On Wednesday afternoon, the rising floodwaters of the river Vltava were just a couple of metres below Prague's famous medieval Charles Bridge, which has been closed to the public since Tuesday morning. Preservationists, Prague citizens and tourists have been keeping their fingers crossed that no harm befalls the historic bridge. What you may not know is that - over 100 years ago - several parts of Charles Bridge were actually washed away in tumultuous floods. Ian Willoughby has the story.
The damage done to Charles Bridge at at the end of the 19th century - when the medieval body of the bridge was seriously damaged in one of the worst floods of all time on the Vltava - was described by a contemporary newspaper as the worst catastrophe to ever visit Prague, after the 1881 burning down of the National Theatre. At four o'clock on the morning of September 3, 1890, cannons were fired from Vysehrad, warning citizens of Prague of the coming floods; the river was already two metres higher than its usual level, and rising.
In the end three arches of Charles Bridge were swept away - the greatest damage being done by logs and loose rafts and wooden swimming piers. Along with the fifth pillar on the Old town Side of the bridge, valuable statues of St Ignatius Loyola and St Francis Xavier also disappeared into the Vltava.

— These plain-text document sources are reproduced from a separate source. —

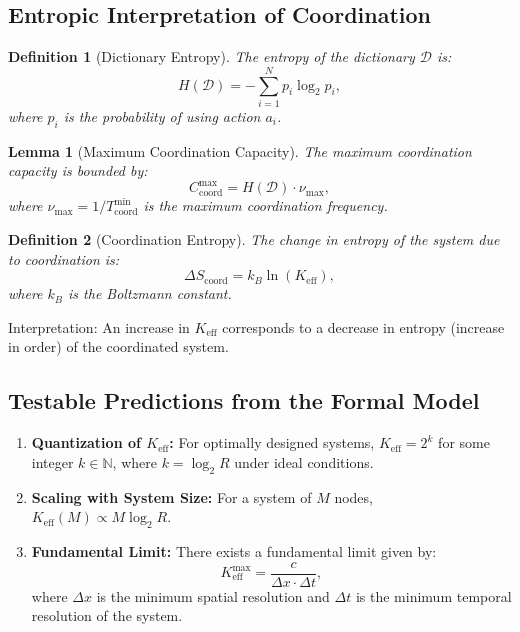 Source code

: \documentclass[12pt]{article}
\newtheorem{definition}{Definition}
\newtheorem{lemma}{Lemma}
\begin{document}
	\subsection{Entropic Interpretation of Coordination}
	\label{app:entropy}
	
	\begin{definition}[Dictionary Entropy]
		The entropy of the dictionary $\mathcal{D}$ is:
		\[
		H(\mathcal{D}) = - \sum_{i=1}^{N} p_i \log_2 p_i,
		\]
		where $p_i$ is the probability of using action $a_i$.
	\end{definition}
	
	\begin{lemma}[Maximum Coordination Capacity]
		The maximum coordination capacity is bounded by:
		\[
		C_{\text{coord}}^{\text{max}} = H(\mathcal{D}) \cdot \nu_{\text{max}},
		\]
		where $\nu_{\text{max}} = 1 / T_{\text{coord}}^{\text{min}}$ is the maximum coordination frequency.
	\end{lemma}
	
	\begin{definition}[Coordination Entropy]
		The change in entropy of the system due to coordination is:
		\[
		\Delta S_{\text{coord}} = k_B \ln(K_{\mathrm{eff}}),
		\]
		where $k_B$ is the Boltzmann constant.
	\end{definition}
	
	Interpretation: An increase in $K_{\mathrm{eff}}$ corresponds to a decrease in entropy (increase in order) of the coordinated system.
	
	\subsection{Testable Predictions from the Formal Model}
	\label{app:predictions}
	
	\begin{enumerate}
		\item \textbf{Quantization of $K_{\mathrm{eff}}$:} For optimally designed systems, $K_{\mathrm{eff}} = 2^k$ for some integer $k \in \mathbb{N}$, where $k = \log_2 R$ under ideal conditions.
		
		\item \textbf{Scaling with System Size:} For a system of $M$ nodes, $K_{\mathrm{eff}}(M) \propto M \log_2 R$.
		
		\item \textbf{Fundamental Limit:} There exists a fundamental limit given by:
		\[
		K_{\mathrm{eff}}^{\text{max}} = \frac{c}{\Delta x \cdot \Delta t},
		\]
		where $\Delta x$ is the minimum spatial resolution and $\Delta t$ is the minimum temporal resolution of the system.
	\end{enumerate}
	
\end{document}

Almost three weeks later, when the water had subsided, it was possible to examine the bridge. Rebuilding work was extremely difficult. The damaged pillars had to be completely rebuilt; the ruins were so solid that they could only be shifted by dynamite and removed from the water using steam powered machinery. It was another fourteen years before repair work on Charles Bridge was finished completely.